I did a few specific timings for a few ops comparing numpy and numexpr for a set of different array sizes:
Code used to create the plot
import operator
import numpy as np
import pandas as pd
import numexpr as ne
import seaborn as sns
results = []
for s in [10**3, 10**4, 10**5, 10**6, 10**7, 10**8]:
arr1 = np.random.randn(s)
arr2 = np.random.randn(s)
for op_str, op in [("+", operator.add), ("*", operator.mul), ("==", operator.eq), ("<=", operator.le)]:
res_ne = %timeit -o ne.evaluate(f"a {op_str} b", local_dict={"a": arr1, "b": arr2}, casting="safe")
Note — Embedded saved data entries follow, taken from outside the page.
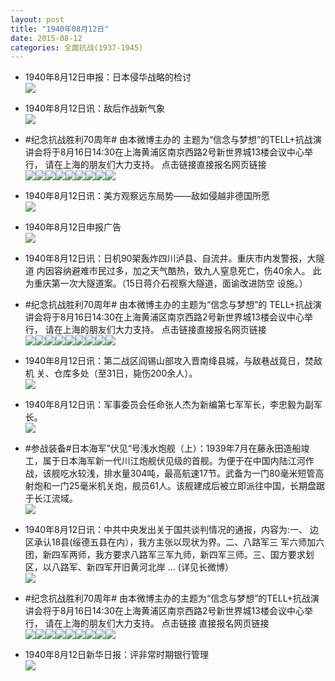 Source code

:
 ```yaml
---
layout: post
title: "1940年08月12日"
date: 2015-08-12
categories: 全面抗战(1937-1945)
---
```


<meta name="referrer" content="no-referrer" />

- 1940年8月12日申报：日本侵华战略的检讨 <br/><img src="https://ww2.sinaimg.cn/large/aca367d8jw1ev084lzjgoj20qe0xmh73.jpg" />

- 1940年8月12日讯：敌后作战新气象 <br/><img src="https://ww3.sinaimg.cn/large/aca367d8jw1ev06e7clflj20ca0ef75r.jpg" />

- #纪念抗战胜利70周年# 由本微博主办的 主题为“信念与梦想”的TELL+抗战演讲会将于8月16日14:30在上海黄浦区南京西路2号新世界城13楼会议中心举行， 请在上海的朋友们大力支持。 点击链接直接报名网页链接 <br/><img src="https://ww1.sinaimg.cn/large/aca367d8jw1ev04y580rqj20d00go74t.jpg" /><img src="https://ww3.sinaimg.cn/large/aca367d8jw1ev04y598dsj206r08oglp.jpg" /><img src="https://ww2.sinaimg.cn/large/aca367d8jw1ev04y5aiqqj209t0ci75s.jpg" /><img src="https://ww3.sinaimg.cn/large/aca367d8jw1ev04y5d93pj20dw09dmxu.jpg" /><img src="https://ww4.sinaimg.cn/large/aca367d8jw1ev04y5k7g7j21kw11xgq9.jpg" /><img src="https://ww4.sinaimg.cn/large/aca367d8jw1ev04y5t2kij20dc0azjs9.jpg" /><img src="https://ww1.sinaimg.cn/large/aca367d8jw1ev04y5ulebj20c208zq3r.jpg" /><img src="https://ww3.sinaimg.cn/large/aca367d8jw1ev04y5xm5uj209c0dwmxx.jpg" /><img src="https://ww1.sinaimg.cn/large/aca367d8jw1ev04y64stbj20jg0dbab3.jpg" />

- 1940年8月12日讯：美方观察远东局势——敌如侵越非德国所愿 <br/><img src="https://ww2.sinaimg.cn/large/aca367d8jw1ev04ns2qe0j20io0ehacg.jpg" />

- 1940年8月12日申报广告 <br/><img src="https://ww3.sinaimg.cn/large/aca367d8jw1ev02xbf0akj20mz0hitcv.jpg" />

- 1940年8月12日讯：日机90架轰炸四川泸县、自流井。重庆市内发警报，大隧道 内因容纳避难市民过多，加之天气酷热，致九人窒息死亡，伤40余人。 此为重庆第一次大隧道案。（15日蒋介石视察大隧道，面谕改进防空 设施。） 

- #纪念抗战胜利70周年# 由本微博主办的主题为“信念与梦想”的 TELL+抗战演讲会将于8月16日14:30在上海黄浦区南京西路2号新世界城13楼会议中心举行， 请在上海的朋友们大力支持。 点击链接直接报名网页链接 <br/><img src="https://ww2.sinaimg.cn/large/aca367d8jw1euzpc953flj20ma0h2acx.jpg" /><img src="https://ww1.sinaimg.cn/large/aca367d8jw1euzpc9gcdyj20dc0a3mxz.jpg" /><img src="https://ww1.sinaimg.cn/large/aca367d8jw1euzpc9rc6xj20fa0c50t9.jpg" /><img src="https://ww2.sinaimg.cn/large/aca367d8jw1euzpc9vftxj20i20b5abf.jpg" /><img src="https://ww4.sinaimg.cn/large/aca367d8jw1euzpca9o1uj21kw11xgq9.jpg" /><img src="https://ww4.sinaimg.cn/large/aca367d8jw1euzpcaczjqj20c50h0js1.jpg" /><img src="https://ww4.sinaimg.cn/large/aca367d8jw1euzpcajdq5j208d0a2t8z.jpg" /><img src="https://ww4.sinaimg.cn/large/aca367d8jw1euzpcal9txj20c40j6t9l.jpg" /><img src="https://ww3.sinaimg.cn/large/aca367d8jw1euzpcao3utj20fu0aojs4.jpg" />

- 1940年8月12日讯：第二战区阎锡山部攻入晋南绛县城，与敌巷战竟日，焚敌机 关、仓库多处（至31日，毙伤200余人）。 <br/><img src="https://ww1.sinaimg.cn/large/aca367d8jw1euzp1v846bj21kw11xdkg.jpg" />

- 1940年8月12日讯：军事委员会任命张人杰为新编第七军军长，李忠毅为副军长。 <br/><img src="https://ww4.sinaimg.cn/large/aca367d8jw1euznbfaf6mj21kw1q3ahn.jpg" />

- #参战装备#日本海军”伏见“号浅水炮舰（上）：1939年7月在藤永田造船竣工，属于日本海军新一代川江炮舰伏见级的首舰。为便于在中国内陆江河作战，该舰吃水较浅，排水量304吨，最高航速17节。武备为一门80毫米短管高射炮和一门25毫米机关炮，舰员61人。该舰建成后被立即派往中国，长期盘踞于长江流域。 <br/><img src="https://ww4.sinaimg.cn/large/aca367d8jw1euzll0yy9sj20go08c3z9.jpg" />

- 1940年8月12日讯：中共中央发出关于国共谈判情况的通报，内容为:一、 边区承认18县(绥德五县在内），我方主张以现状为界。二、八路军三 军六师加六团，新四军两师，我方要求八路军三军九师，新四军三师。三、国方要求划区，以八路军、新四军开旧黄河北岸 ... (详见长微博） <br/><img src="https://ww2.sinaimg.cn/large/aca367d8jw1euzi44xz2jj20c80aywfu.jpg" />

- #纪念抗战胜利70周年# 由本微博主办的主题为“信念与梦想”的TELL+抗战演讲会将于8月16日14:30在上海黄浦区南京西路2号新世界城13楼会议中心举行， 请在上海的朋友们大力支持。 点击链接 直接报名网页链接 <br/><img src="https://ww3.sinaimg.cn/large/aca367d8jw1euzgo2wgn8j20b409raam.jpg" /><img src="https://ww1.sinaimg.cn/large/aca367d8jw1euzgo37uuvj208c054wey.jpg" /><img src="https://ww3.sinaimg.cn/large/aca367d8jw1euzgo39wxjj20go0d3dgs.jpg" /><img src="https://ww3.sinaimg.cn/large/aca367d8jw1euzgo3aslbj209q07st8r.jpg" /><img src="https://ww1.sinaimg.cn/large/aca367d8jw1euzgo3mhjmj21kw11xgq9.jpg" /><img src="https://ww1.sinaimg.cn/large/aca367d8jw1euzgo3qbntj2088096glu.jpg" /><img src="https://ww3.sinaimg.cn/large/aca367d8jw1euzgo3w3flg20dw0akjx3.gif" /><img src="https://ww1.sinaimg.cn/large/aca367d8jw1euzgo3uu3ij208c065js3.jpg" /><img src="https://ww1.sinaimg.cn/large/aca367d8jw1euzgo43vl0j20910bq0tz.jpg" />

- 1940年8月12日新华日报：评非常时期银行管理 <br/><img src="https://ww4.sinaimg.cn/large/aca367d8jw1euzgdq8olsj212n0i80zh.jpg" />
res_np = %timeit -o op(arr1, arr2)
results.append({"size": s, "op": op_str, "engine": "numepxr", "timing": res_ne.average, "timing_stdev": res_np.stdev})
results.append({"size": s, "op": op_str, "engine": "numpy", "timing": res_np.average, "timing_stdev": res_np.stdev})
df = pd.DataFrame(results)
fig = sns.relplot(data=df, x="size", y="timing", hue="engine", col="op", kind="line", col_wrap=2)
fig.set(xscale='log', yscale='log')
So in general, numexpr is not that much faster for the large arrays. But specifically, it still has a significant overhead compared to numpy up to 1e5 - 1e6, while the current minimum number of elements is 1e4.
Further, this might depend on your specific hardware and versions etc (this was run on my linux laptop with 8 cores, using latest versions of numpy and numexpr). So it is always hard to give a default suitable for all.
But based on the analysis above, I would propose raising the minimum from 1e4 to 1e5 (or maybe even 1e6).